● Provided records

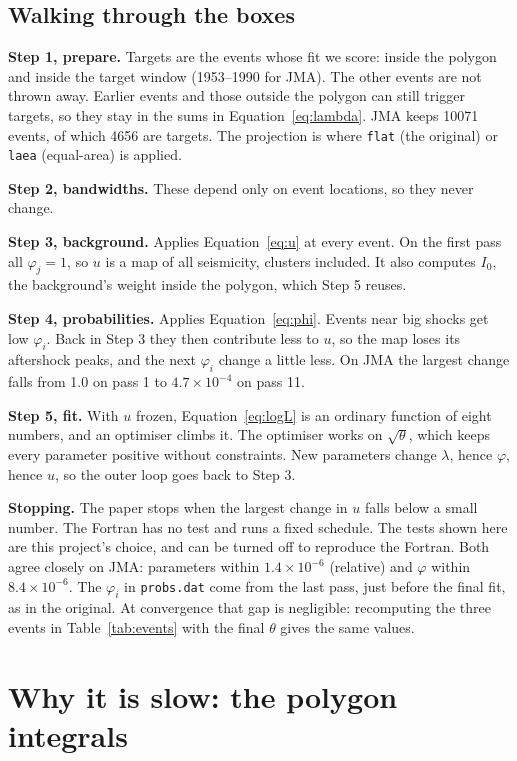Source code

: \documentclass[11pt,a4paper]{article}
\newcommand{\code}[1]{\texttt{#1}}
\begin{document}
\subsection*{Walking through the boxes}

\textbf{Step 1, prepare.} Targets are the events whose fit we score: inside the polygon and inside
the target window (1953--1990 for JMA). The other events are not thrown away. Earlier events and
those outside the polygon can still trigger targets, so they stay in the sums in
Equation~\eqref{eq:lambda}. JMA keeps 10071 events, of which 4656 are targets. The projection is
where \code{flat} (the original) or \code{laea} (equal-area) is applied.

\textbf{Step 2, bandwidths.} These depend only on event locations, so they never change.

\textbf{Step 3, background.} Applies Equation~\eqref{eq:u} at every event. On the first pass all
$\varphi_j=1$, so $u$ is a map of all seismicity, clusters included. It also computes
$I_0$, the background's weight inside the polygon, which Step 5 reuses.

\textbf{Step 4, probabilities.} Applies Equation~\eqref{eq:phi}. Events near big shocks get low
$\varphi_i$. Back in Step 3 they then contribute less to $u$, so the map loses its
aftershock peaks, and the next $\varphi_i$ change a little less. On JMA the largest change
falls from 1.0 on pass 1 to $4.7\times10^{-4}$ on pass 11.

\textbf{Step 5, fit.} With $u$ frozen, Equation~\eqref{eq:logL} is an ordinary function of eight
numbers, and an optimiser climbs it. The optimiser works on $\sqrt\theta$, which keeps every
parameter positive without constraints. New parameters change $\lambda$, hence $\varphi$, hence
$u$, so the outer loop goes back to Step 3.

\textbf{Stopping.} The paper stops when the largest change in $u$ falls below a small number. The
Fortran has no test and runs a fixed schedule. The tests shown here are this project's choice, and
can be turned off to reproduce the Fortran. Both agree closely on JMA: parameters within $1.4\times10^{-6}$ (relative)
and $\varphi$ within $8.4\times10^{-6}$. The $\varphi_i$ in \code{probs.dat} come from the last
pass, just before the final fit, as in the original. At convergence that gap is negligible:
recomputing the three events in Table~\ref{tab:events} with the final $\theta$ gives the same values.

\section{Why it is slow: the polygon integrals}
\end{document}
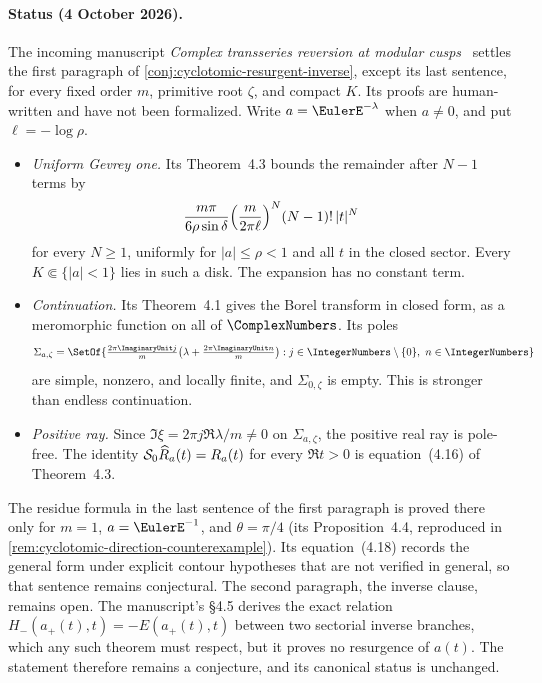 \paragraph{Status (4 October 2026).}
The incoming manuscript \emph{Complex transseries reversion at modular
cusps}~\cite{ModularCuspReversion2026} settles the first paragraph of
\cref{conj:cyclotomic-resurgent-inverse}, except its last sentence, for every
fixed order \(m\), primitive root \(\zeta\), and compact \(K\).  Its proofs are
human-written and have not been formalized.  Write \(a=\EulerE^{-\lambda}\)
when \(a\ne0\), and put \(\ell=-\log\rho\).
\begin{itemize}
\item \emph{Uniform Gevrey one.}  Its Theorem~4.3 bounds the remainder after
  \(N-1\) terms by
  \[
   \frac{m\pi}{6\rho\sin\delta}
   \Bigl(\frac{m}{2\pi\ell}\Bigr)^{N}(N-1)!\,\lvert t\rvert^N
  \]
  for every \(N\ge1\), uniformly for \(\lvert a\rvert\le\rho<1\) and all \(t\)
  in the closed sector.  Every \(K\Subset\{\lvert a\rvert<1\}\) lies in such a disk.
  The expansion has no constant term.
\item \emph{Continuation.}  Its Theorem~4.1 gives the Borel transform in closed
  form, as a meromorphic function on all of \(\ComplexNumbers\).  Its poles
  \[
   \Sigma_{a,\zeta}
    =\SetOf{\tfrac{2\pi\ImaginaryUnit j}{m}
            \bigl(\lambda+\tfrac{2\pi\ImaginaryUnit n}{m}\bigr):
            j\in\IntegerNumbers\setminus\{0\},\ n\in\IntegerNumbers}
  \]
  are simple, nonzero, and locally finite, and \(\Sigma_{0,\zeta}\) is empty.  This
  is stronger than endless continuation.
\item \emph{Positive ray.}  Since \(\Im\xi=2\pi j\Re\lambda/m\ne0\) on
  \(\Sigma_{a,\zeta}\), the positive real ray is pole-free.  The identity
  \(\mathcal S_0\FormalGevreySeriesSymbol{R}_a(t)=R_a(t)\) for every
  \(\Re t>0\) is equation~(4.16) of Theorem~4.3.
\end{itemize}
The residue formula in the last sentence of the first paragraph is proved
there only for \(m=1\),
\(a=\EulerE^{-1}\), and \(\theta=\pi/4\) (its Proposition~4.4, reproduced in
\cref{rem:cyclotomic-direction-counterexample}).  Its equation~(4.18) records the
general form under explicit contour hypotheses that are not verified in
general, so that sentence remains conjectural.  The second paragraph, the
inverse clause, remains open.  The manuscript's \S4.5 derives the exact relation
\(H_-(a_+(t),t)=-E(a_+(t),t)\) between two sectorial inverse branches, which
any such theorem must respect, but it proves no resurgence of \(a(t)\).  The
statement therefore remains a conjecture, and its canonical status is
unchanged.

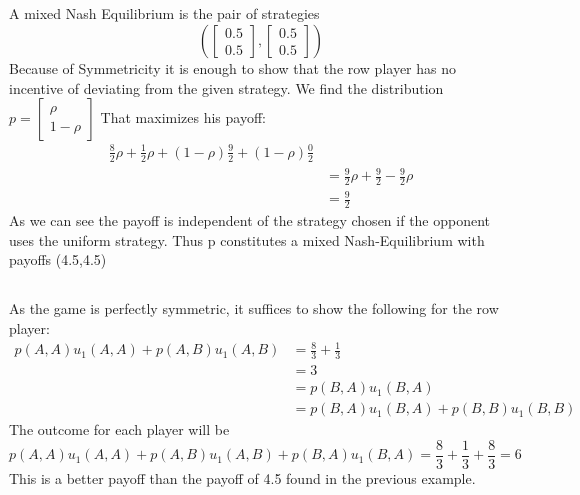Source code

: \documentclass[]{article}
\begin{document}
\subsection{}
A mixed Nash Equilibrium is the pair of strategies
\[\left(
    \begin{bmatrix}
      0.5 \\ 0.5 
    \end{bmatrix}
,    \begin{bmatrix}
      0.5 \\ 0.5 
    \end{bmatrix}\right) \]
Because of Symmetricity it is enough to show that the row player has no incentive of deviating from the given strategy. We find the distribution $p =     \begin{bmatrix}
      \rho \\ 1-\rho  
    \end{bmatrix} $ 
That maximizes his payoff:
\begin{align*} 
   \frac{8}{2}\rho + \frac{1}{2}\rho + (1-\rho) \frac{9}{2} + (1-\rho) \frac{0}{2} \\
  &= \frac{9}{2}\rho + \frac{9}{2} - \frac{9}{2}\rho \\
  &= \frac{9}{2}     
\end{align*}
As we can see the payoff is independent of the strategy chosen if the opponent uses the uniform strategy. Thus p constitutes a mixed Nash-Equilibrium with payoffs (4.5,4.5)
\subsection{}
As the game is perfectly symmetric, it suffices to show the following for the row player:
\begin{align*}
p(A,A)u_1(A,A) + p(A,B)u_1(A,B) & = \frac{8}{3}+ \frac{1}{3} \\ &= 3\\ &=   p(B,A)u_1(B,A) \\ &= p(B,A)u_1(B,A) + p(B,B)u_1(B,B) 
\end{align*}                                  
The outcome for each player will be
\[p(A,A)u_1(A,A)+p(A,B)u_1(A,B)+p(B,A)u_1(B,A) = \frac{8}{3}+\frac{1}{3}+\frac{8}{3} = 6\]
This is a better payoff than the payoff of 4.5 found in the previous example.
\end{document}
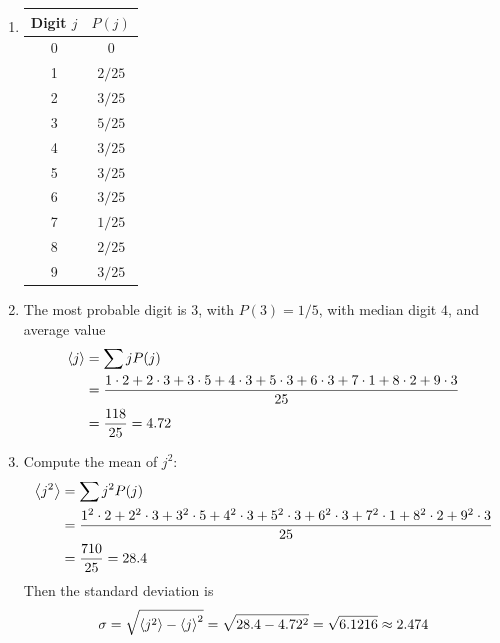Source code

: \documentclass[a4paper]{article}
\begin{document}
\begin{enumerate}[label=(\alph*)]
	\item \begin{table}[h]
	\centering
	\begin{tabular}{c c}
		\hline
		Digit \( j \) & \( P \!\left( j \right) \) \\
		\hline
		0 & \( 0 \) \\
		1 & \( 2/25 \) \\
		2 & \( 3/25 \) \\
		3 & \( 5/25 \) \\
		4 & \( 3/25 \) \\
		5 & \( 3/25 \) \\
		6 & \( 3/25 \) \\
		7 & \( 1/25 \) \\
		8 & \( 2/25 \) \\
		9 & \( 3/25 \) \\
		\hline
	\end{tabular}
	\end{table}
	\item The most probable digit is \( 3 \), with \( P \!\left( 3 \right) = 1/5 \), with median digit \( 4 \), and average value
	\begin{align*}
		\braket{j} & = \sum j P \!\left( j \right) \\
			   & = \frac{1 \cdot 2 + 2 \cdot 3 + 3 \cdot 5 + 4 \cdot 3 + 5 \cdot 3 + 6 \cdot 3 + 7 \cdot 1 + 8 \cdot 2 + 9 \cdot 3}{25} \\
			   & = \frac{118}{25} = 4.72
	\end{align*}
	\item Compute the mean of \( j^{2} \):
	\begin{align*}
		\braket{j^{2}} & = \sum j^{2}P \!\left( j \right) \\
			   & = \frac{1^{2} \cdot 2 + 2^{2} \cdot 3 + 3^{2} \cdot 5 + 4^{2} \cdot 3 + 5^{2} \cdot 3 + 6^{2} \cdot 3 + 7^{2} \cdot 1 + 8^{2} \cdot 2 + 9^{2} \cdot 3}{25} \\
			   & = \frac{710}{25} = 28.4
	\end{align*}
	Then the standard deviation is
	\[
		\sigma = \sqrt{\braket{j^{2}} - \braket{j}^{2}} = \sqrt{28.4 - 4.72^{2}} = \sqrt{6.1216} \approx 2.474
	\]
\end{enumerate}
\end{document}
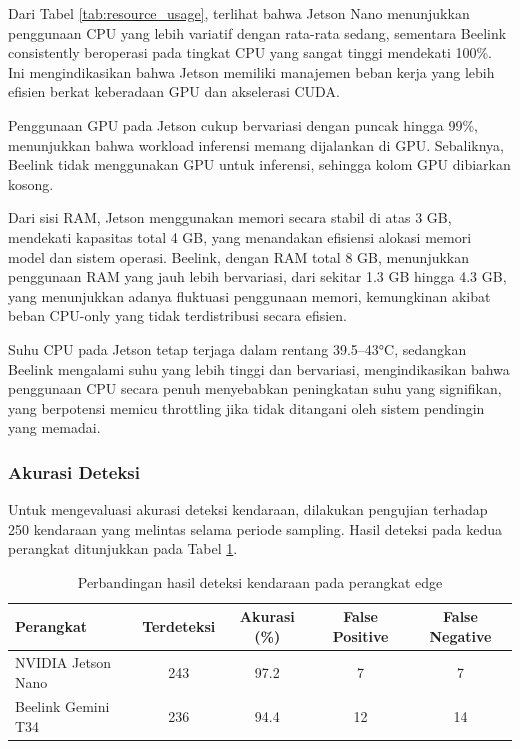 Dari Tabel \ref{tab:resource_usage}, terlihat bahwa Jetson Nano menunjukkan penggunaan CPU yang lebih variatif dengan rata-rata sedang, sementara Beelink consistently beroperasi pada tingkat CPU yang sangat tinggi mendekati 100\%. Ini mengindikasikan bahwa Jetson memiliki manajemen beban kerja yang lebih efisien berkat keberadaan GPU dan akselerasi CUDA.

Penggunaan GPU pada Jetson cukup bervariasi dengan puncak hingga 99\%, menunjukkan bahwa workload inferensi memang dijalankan di GPU. Sebaliknya, Beelink tidak menggunakan GPU untuk inferensi, sehingga kolom GPU dibiarkan kosong.

Dari sisi RAM, Jetson menggunakan memori secara stabil di atas 3 GB, mendekati kapasitas total 4 GB, yang menandakan efisiensi alokasi memori model dan sistem operasi. Beelink, dengan RAM total 8 GB, menunjukkan penggunaan RAM yang jauh lebih bervariasi, dari sekitar 1.3 GB hingga 4.3 GB, yang menunjukkan adanya fluktuasi penggunaan memori, kemungkinan akibat beban CPU-only yang tidak terdistribusi secara efisien.

Suhu CPU pada Jetson tetap terjaga dalam rentang 39.5--43°C, sedangkan Beelink mengalami suhu yang lebih tinggi dan bervariasi, mengindikasikan bahwa penggunaan CPU secara penuh menyebabkan peningkatan suhu yang signifikan, yang berpotensi memicu throttling jika tidak ditangani oleh sistem pendingin yang memadai.


\subsubsection{Akurasi Deteksi}

Untuk mengevaluasi akurasi deteksi kendaraan, dilakukan pengujian terhadap 250 kendaraan yang melintas selama periode sampling. Hasil deteksi pada kedua perangkat ditunjukkan pada Tabel \ref{tab:detection_results}.

\begin{table}[htbp]
  \centering
  \begin{tabular}{|l|c|c|c|c|}
  \hline
  \rowcolor[HTML]{C0C0C0}
  \textbf{Perangkat} & \textbf{Terdeteksi} & \textbf{Akurasi (\%)} & \textbf{False Positive} & \textbf{False Negative} \\
  \hline
  NVIDIA Jetson Nano & 243 & 97.2 & 7 & 7 \\
  \hline
  Beelink Gemini T34 & 236 & 94.4 & 12 & 14 \\
  \hline
  \end{tabular}
  \caption{Perbandingan hasil deteksi kendaraan pada perangkat edge}
  \label{tab:detection_results}
\end{table}

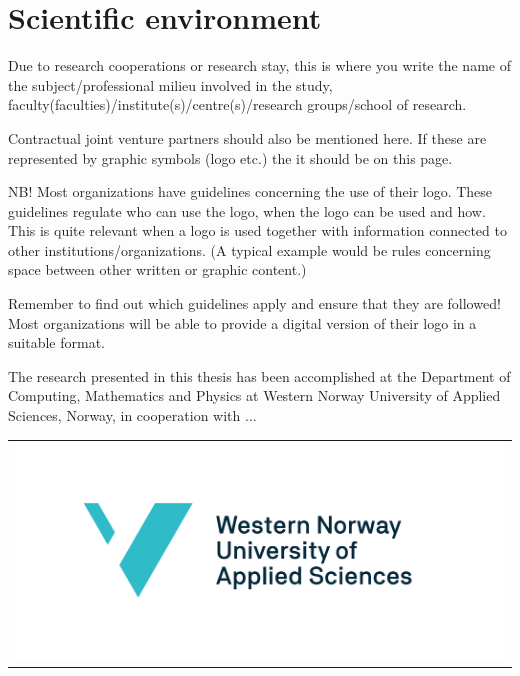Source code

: \chapter{Scientific environment}

Due to research cooperations or research stay, this is where you write the name of the subject/professional milieu involved in the study, faculty(faculties)/institute(s)/centre(s)/research groups/school of research.

Contractual joint venture partners should also be mentioned here. If these are represented by graphic symbols (logo etc.) the it should be on this page.

NB! Most organizations have guidelines concerning the use of their logo. These guidelines regulate who can use the logo, when the logo can be used and how. This is quite relevant when a logo is used together with information connected to other institutions/organizations. (A typical example would be rules concerning space between other written or graphic content.)

Remember to find out which guidelines apply and ensure that they are followed!
Most organizations will be able to provide a digital version of their logo in a suitable format.

\eg The research presented in this thesis has been accomplished
at the Department of Computing, Mathematics and Physics
at Western Norway University of Applied Sciences, Norway,
in cooperation with ...

\hspace{8em}
\begin{tabular}{l}
  \includegraphics[scale=0.36, center]{logos/hvl_logo.pdf}\\
\end{tabular}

● Task brief
Scan the lines above for the word "stay". Return each one that has it.

● Solved exercise
those outside the polygon can still trigger targets, so they stay in the sums in
Due to research cooperations or research stay, this is where you write the name of the subject/professional milieu involved in the study, faculty(faculties)/institute(s)/centre(s)/research groups/school of research.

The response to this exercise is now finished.